Here’s how you can tell: Where Jack and Meg White have generally played the role of caretaker of the blues/punk hybrid aesthetic, ILCK are hell-bent on setting fire to that legacy. But they do it out of love. The duo has an undeniable sense of reverence to Delta blues; half of the album is devoted to covers of tunes originally penned by the likes of Willie Dixon and R.L. Burnside and the opening track is a blustering tribute to Robert Johnson. But that’s where the reverence ends. All the songs, covers and originals alike, are played with remarkable fury and abandon with a guitar tuned all the way down to the bowels of hell. (Yz plays both guitar and bass through separate amps, both of which are cranked all the way up.) Love Is a Charm of Powerful Trouble is easily the most unholy alliance of punk and blues to be released in 2003. And, yes, that’s a compliment.


“Robert Johnson” and “She’s Not Afraid of Anything Walking” are exercises in lo-fi fuzzed out blues squawk, with Yz’s hoarse vocals beseeching listeners to abandon hope all ye who enter. The album’s first cover, Willie Dixon’s lament “Weak Brain, Narrow Mind” serves as one of the album’s standout tracks, and it’s one that benefits from the duo’s decision not to turn the amps up to 11. It’s downright primordial in its execution and the tune wouldn’t sound out of place next to the Fairfield Four’s “Lonesome Valley” (off the O Brother, Where Art Thou? soundtrack). Soon after follows a cover of R.L. Burnside’s “Goin’ Down South”, which takes a moment to get on track but knocks you down once it does.


Sandwiched between these two gems is an original tune, “Shitcanned Again”, which, especially given its sequence on the album, counts as the album’s lone misstep. It’s a loud, angry blues explosion that falls on the stupid side of the line between clever and stupid. It’s the kind of song that even Blueshammer, the genre-mangling band in the movie Ghost World, would think twice about playing.


Fortunately, the rest of the album doesn’t fall into the traps of parody that “Shitcanned Again” dives headfirst into. The title track opens with a soundclip from blues legend Howlin’ Wolf that sums up ILCK’s approach to their music: “Anytime you thinkin’ evil, you thinkin’ ‘bout the blues.” (As if there’s any doubt about ILCK’s dedication to both evil and the blues, the album’s back cover depicts four hooded skeletons on horseback, invoking the South’s lynching-intensive heritage. Evil stuff, dude.) Meanwhile, “Truth through Sound” doesn’t divulge any truths, but its finds the band at their most carefree and it features a wicked slide guitar solo from Yz.

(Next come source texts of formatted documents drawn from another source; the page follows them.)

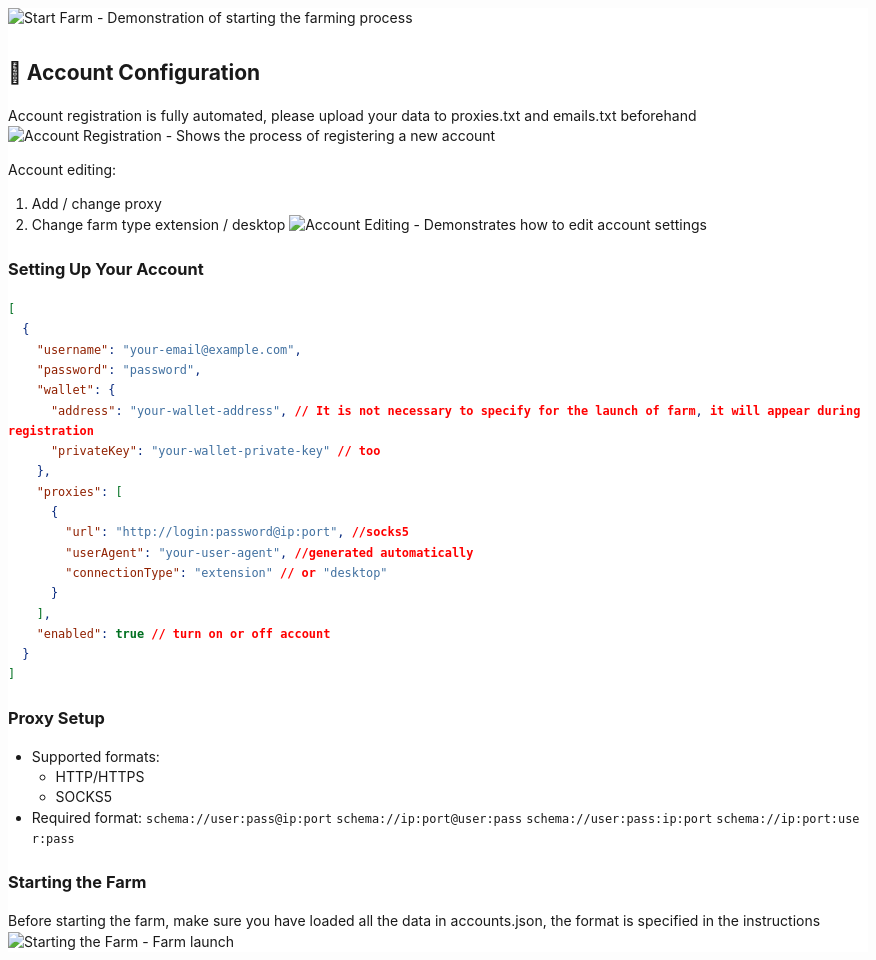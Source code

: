 ![Start Farm - Demonstration of starting the farming process](https://i.imgur.com/vxN40Gx.gif)

## 👤 Account Configuration

Account registration is fully automated, please upload your data to proxies.txt and emails.txt beforehand
![Account Registration - Shows the process of registering a new account](https://i.imgur.com/zFElQT7.gif)

Account editing:
1. Add / change proxy
2. Change farm type extension / desktop
![Account Editing - Demonstrates how to edit account settings](https://i.imgur.com/hytMvy6.gif)

### Setting Up Your Account
```json
[
  {
    "username": "your-email@example.com",
    "password": "password",
    "wallet": {
      "address": "your-wallet-address", // It is not necessary to specify for the launch of farm, it will appear during registration
      "privateKey": "your-wallet-private-key" // too
    },
    "proxies": [
      {
        "url": "http://login:password@ip:port", //socks5
        "userAgent": "your-user-agent", //generated automatically
        "connectionType": "extension" // or "desktop"
      }
    ],
    "enabled": true // turn on or off account
  }
]
```

### Proxy Setup
- Supported formats:
  - HTTP/HTTPS
  - SOCKS5
- Required format: 
`schema://user:pass@ip:port`
`schema://ip:port@user:pass`
`schema://user:pass:ip:port`
`schema://ip:port:user:pass`

### Starting the Farm
Before starting the farm, make sure you have loaded all the data in accounts.json, the format is specified in the instructions
![Starting the Farm - Farm launch](https://i.imgur.com/vxN40Gx.gif)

The album ends with four cover tunes, with the traditional “Don’t Nothing Hurt Me Like My Back and Side” and album closer “What Are They Doing in Heaven Today” (originally performed by Charles Tindley) the clear standouts. The former finds Yz offering up a cleaner guitar riff and a fun harmonica. It’s the album’s closest brush with ‘60s garage rock. Meanwhile, “...Heaven Today” is a hymn by this album’s standards. Sure it’s quiet, but it’s also one of the band’s truest moments. For a band that argues the notion of “truth through sound”, that’s saying something.


It remains to be seen if an audience accustomed to the White Stripes-brand of blues punk (which isn’t very punk, now that I think about it) will cotton to ILCK’s aggressive John Lee Hooker by way of Black Sabbath approach. But while purists may turn up their noses, more adventurous blues fans will find a refreshing take on the genre.